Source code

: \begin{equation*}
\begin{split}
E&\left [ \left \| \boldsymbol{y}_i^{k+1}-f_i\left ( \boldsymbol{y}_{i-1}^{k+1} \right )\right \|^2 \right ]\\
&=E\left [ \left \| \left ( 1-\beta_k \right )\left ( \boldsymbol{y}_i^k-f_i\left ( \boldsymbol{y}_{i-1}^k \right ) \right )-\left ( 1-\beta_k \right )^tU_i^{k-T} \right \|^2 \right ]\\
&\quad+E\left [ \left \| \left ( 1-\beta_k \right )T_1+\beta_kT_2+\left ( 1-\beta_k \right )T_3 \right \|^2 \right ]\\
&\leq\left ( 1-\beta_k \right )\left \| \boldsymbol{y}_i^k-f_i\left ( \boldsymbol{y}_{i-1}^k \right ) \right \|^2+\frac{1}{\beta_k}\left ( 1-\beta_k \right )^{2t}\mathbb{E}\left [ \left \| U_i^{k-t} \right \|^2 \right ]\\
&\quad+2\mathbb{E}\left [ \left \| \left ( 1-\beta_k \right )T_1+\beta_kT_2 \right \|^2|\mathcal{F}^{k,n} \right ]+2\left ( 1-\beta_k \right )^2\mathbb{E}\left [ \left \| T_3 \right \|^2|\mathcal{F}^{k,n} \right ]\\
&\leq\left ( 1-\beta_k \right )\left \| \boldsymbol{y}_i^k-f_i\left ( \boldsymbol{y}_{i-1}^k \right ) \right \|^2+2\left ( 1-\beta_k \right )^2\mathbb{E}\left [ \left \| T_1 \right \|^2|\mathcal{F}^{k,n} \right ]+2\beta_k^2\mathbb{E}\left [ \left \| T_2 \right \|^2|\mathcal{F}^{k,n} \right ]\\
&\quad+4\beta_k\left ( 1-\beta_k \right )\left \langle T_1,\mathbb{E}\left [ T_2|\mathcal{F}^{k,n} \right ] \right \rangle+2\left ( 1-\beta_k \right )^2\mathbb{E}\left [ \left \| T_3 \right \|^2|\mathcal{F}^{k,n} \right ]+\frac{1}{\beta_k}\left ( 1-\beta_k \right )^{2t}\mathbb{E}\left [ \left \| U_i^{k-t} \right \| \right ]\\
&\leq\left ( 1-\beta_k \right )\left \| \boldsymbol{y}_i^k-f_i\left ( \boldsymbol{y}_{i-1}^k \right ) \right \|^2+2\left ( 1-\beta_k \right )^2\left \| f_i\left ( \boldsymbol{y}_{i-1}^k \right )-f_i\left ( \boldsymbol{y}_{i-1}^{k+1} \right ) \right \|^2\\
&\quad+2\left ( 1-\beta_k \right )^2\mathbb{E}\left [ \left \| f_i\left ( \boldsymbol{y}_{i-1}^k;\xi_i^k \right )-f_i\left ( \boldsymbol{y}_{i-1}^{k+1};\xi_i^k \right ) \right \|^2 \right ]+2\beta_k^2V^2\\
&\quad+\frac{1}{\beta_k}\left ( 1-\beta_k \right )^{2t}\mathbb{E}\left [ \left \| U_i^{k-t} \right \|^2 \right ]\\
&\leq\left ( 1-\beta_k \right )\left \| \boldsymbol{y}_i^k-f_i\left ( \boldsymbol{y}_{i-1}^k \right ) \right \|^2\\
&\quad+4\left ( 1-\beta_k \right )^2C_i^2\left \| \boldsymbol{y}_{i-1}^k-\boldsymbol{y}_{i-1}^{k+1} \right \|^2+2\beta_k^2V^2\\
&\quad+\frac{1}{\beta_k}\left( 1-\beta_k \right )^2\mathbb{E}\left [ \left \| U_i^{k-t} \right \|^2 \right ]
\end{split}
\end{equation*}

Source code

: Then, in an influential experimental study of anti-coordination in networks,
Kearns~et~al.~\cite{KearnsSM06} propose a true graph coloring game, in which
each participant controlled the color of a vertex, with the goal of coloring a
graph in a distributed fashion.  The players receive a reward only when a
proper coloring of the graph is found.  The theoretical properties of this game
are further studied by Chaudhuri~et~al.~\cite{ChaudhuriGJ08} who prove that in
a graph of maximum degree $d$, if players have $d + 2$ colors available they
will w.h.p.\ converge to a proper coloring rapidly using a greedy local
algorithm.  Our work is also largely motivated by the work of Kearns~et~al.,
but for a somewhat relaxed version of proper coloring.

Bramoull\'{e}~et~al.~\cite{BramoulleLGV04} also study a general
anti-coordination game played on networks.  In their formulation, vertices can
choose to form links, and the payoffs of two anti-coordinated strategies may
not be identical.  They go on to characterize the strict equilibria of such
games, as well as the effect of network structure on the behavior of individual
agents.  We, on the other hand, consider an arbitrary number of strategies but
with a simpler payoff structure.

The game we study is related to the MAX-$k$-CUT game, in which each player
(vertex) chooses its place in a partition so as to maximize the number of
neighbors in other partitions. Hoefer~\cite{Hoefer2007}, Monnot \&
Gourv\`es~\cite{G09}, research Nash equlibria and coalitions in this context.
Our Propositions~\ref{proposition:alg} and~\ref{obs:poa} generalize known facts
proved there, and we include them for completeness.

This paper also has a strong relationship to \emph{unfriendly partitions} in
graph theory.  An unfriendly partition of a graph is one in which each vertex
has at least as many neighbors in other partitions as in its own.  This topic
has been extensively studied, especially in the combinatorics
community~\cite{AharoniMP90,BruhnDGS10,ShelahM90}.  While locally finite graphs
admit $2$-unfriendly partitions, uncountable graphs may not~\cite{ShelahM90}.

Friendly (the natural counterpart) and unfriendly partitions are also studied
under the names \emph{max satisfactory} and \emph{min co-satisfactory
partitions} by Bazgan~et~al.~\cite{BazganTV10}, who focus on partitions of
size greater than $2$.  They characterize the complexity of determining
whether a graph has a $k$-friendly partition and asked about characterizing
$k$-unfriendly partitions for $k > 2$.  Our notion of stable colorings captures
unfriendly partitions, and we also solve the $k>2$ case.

--------

Directions for this task: Please give an exact copy of the entries above, from the line with "(vertex) chooses its" down to the line with "This paper also", inclusive, and nothing else.

Answer to this task:
(vertex) chooses its place in a partition so as to maximize the number of
neighbors in other partitions. Hoefer~\cite{Hoefer2007}, Monnot \&
Gourv\`es~\cite{G09}, research Nash equlibria and coalitions in this context.
Our Propositions~\ref{proposition:alg} and~\ref{obs:poa} generalize known facts
proved there, and we include them for completeness.

This paper also has a strong relationship to \emph{unfriendly partitions} in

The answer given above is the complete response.